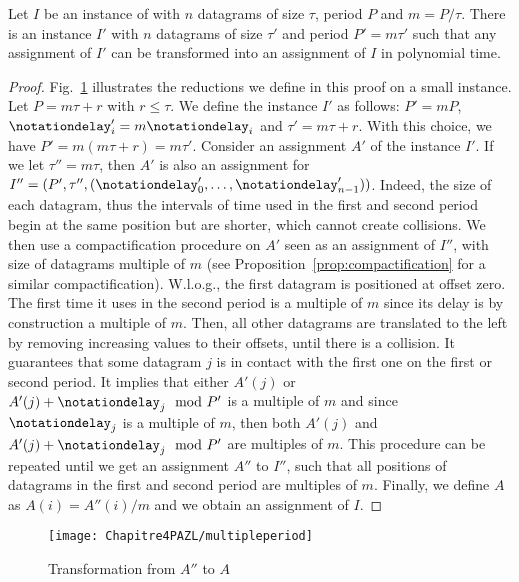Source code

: \begin{lemma}\label{lemma:multiple}
Let $I$ be an instance of \pma with $n$ datagrams of size $\tau$, period $P$ and $m = P / \tau$. There is an instance $I'$ with $n$ datagrams of size $\tau'$ and period $P'= m\tau'$ such that any assignment of $I'$ can be transformed into an assignment of $I$ in polynomial time.
\end{lemma}
\begin{proof}
Fig.~\ref{fig:multipleperiod} illustrates the reductions we define in this proof on a small instance.
Let $P = m \tau + r$ with $r \leq \tau$. We define the instance $I'$ as follows: $P' = mP$, $\notationdelay_{i}' = m \notationdelay_i$ and $\tau' = m \tau + r$. With this choice, we have $P' = m(m \tau + r) = m \tau'$.
Consider an assignment $A'$ of the instance $I'$.
If we let $\tau'' = m\tau$, then $A'$ is also an assignment for $I'' = (P',\tau'',(\notationdelay_{0}',\dots,\notationdelay_{n-1}'))$. Indeed, the size of each datagram, thus the intervals of time used in the first and second period begin at the same position but are shorter, which cannot create collisions. We then use a compactification procedure on $A'$ seen as an assignment of $I''$,
with size of datagrams multiple of $m$ (see Proposition~\ref{prop:compactification} for a similar compactification). W.l.o.g., the first datagram is positioned at offset zero. The first time it uses in the second period is a multiple of $m$ since its delay is by construction a multiple of $m$. Then, all other datagrams are translated to the left by removing increasing values to their offsets, until there is a collision. It guarantees that some datagram $j$ is in contact with the first one on the first or second period. It implies that either $A'(j)$ or $A'(j)+\notationdelay_j \mod P'$ is a multiple of $m$ and since $\notationdelay_j$ is a multiple of $m$, then both $A'(j)$ and $A'(j)+\notationdelay_j \mod P'$ are multiples of $m$. This procedure can be repeated until we get an assignment $A''$ to $I''$, such that all positions of datagrams in the first and second period are multiples of $m$. Finally, we define $A$ as $A(i) = A''(i)/m$ and we obtain an assignment of $I$. 
\end{proof}

\begin{figure}
 \begin{center}
\texttt{[image: Chapitre4PAZL/multipleperiod]}
\end{center}
\caption{Transformation from $A''$ to $A$}
\label{fig:multipleperiod}
\end{figure}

● ● ● ● ●

• **Work instruction**: Pictures are to be left out; everything else in the records gets retyped exactly.

• **Result of the exercise**:
Source code

: \begin{lemma}\label{lemma:multiple}
Let $I$ be an instance of \pma with $n$ datagrams of size $\tau$, period $P$ and $m = P / \tau$. There is an instance $I'$ with $n$ datagrams of size $\tau'$ and period $P'= m\tau'$ such that any assignment of $I'$ can be transformed into an assignment of $I$ in polynomial time.
\end{lemma}
\begin{proof}
Fig.~\ref{fig:multipleperiod} illustrates the reductions we define in this proof on a small instance.
Let $P = m \tau + r$ with $r \leq \tau$. We define the instance $I'$ as follows: $P' = mP$, $\notationdelay_{i}' = m \notationdelay_i$ and $\tau' = m \tau + r$. With this choice, we have $P' = m(m \tau + r) = m \tau'$.
Consider an assignment $A'$ of the instance $I'$.
If we let $\tau'' = m\tau$, then $A'$ is also an assignment for $I'' = (P',\tau'',(\notationdelay_{0}',\dots,\notationdelay_{n-1}'))$. Indeed, the size of each datagram, thus the intervals of time used in the first and second period begin at the same position but are shorter, which cannot create collisions. We then use a compactification procedure on $A'$ seen as an assignment of $I''$,
with size of datagrams multiple of $m$ (see Proposition~\ref{prop:compactification} for a similar compactification). W.l.o.g., the first datagram is positioned at offset zero. The first time it uses in the second period is a multiple of $m$ since its delay is by construction a multiple of $m$. Then, all other datagrams are translated to the left by removing increasing values to their offsets, until there is a collision. It guarantees that some datagram $j$ is in contact with the first one on the first or second period. It implies that either $A'(j)$ or $A'(j)+\notationdelay_j \mod P'$ is a multiple of $m$ and since $\notationdelay_j$ is a multiple of $m$, then both $A'(j)$ and $A'(j)+\notationdelay_j \mod P'$ are multiples of $m$. This procedure can be repeated until we get an assignment $A''$ to $I''$, such that all positions of datagrams in the first and second period are multiples of $m$. Finally, we define $A$ as $A(i) = A''(i)/m$ and we obtain an assignment of $I$. 
\end{proof}

\begin{figure}
 \begin{center}
\texttt{[image: Chapitre4PAZL/multipleperiod]}
\end{center}
\caption{Transformation from $A''$ to $A$}
\label{fig:multipleperiod}
\end{figure}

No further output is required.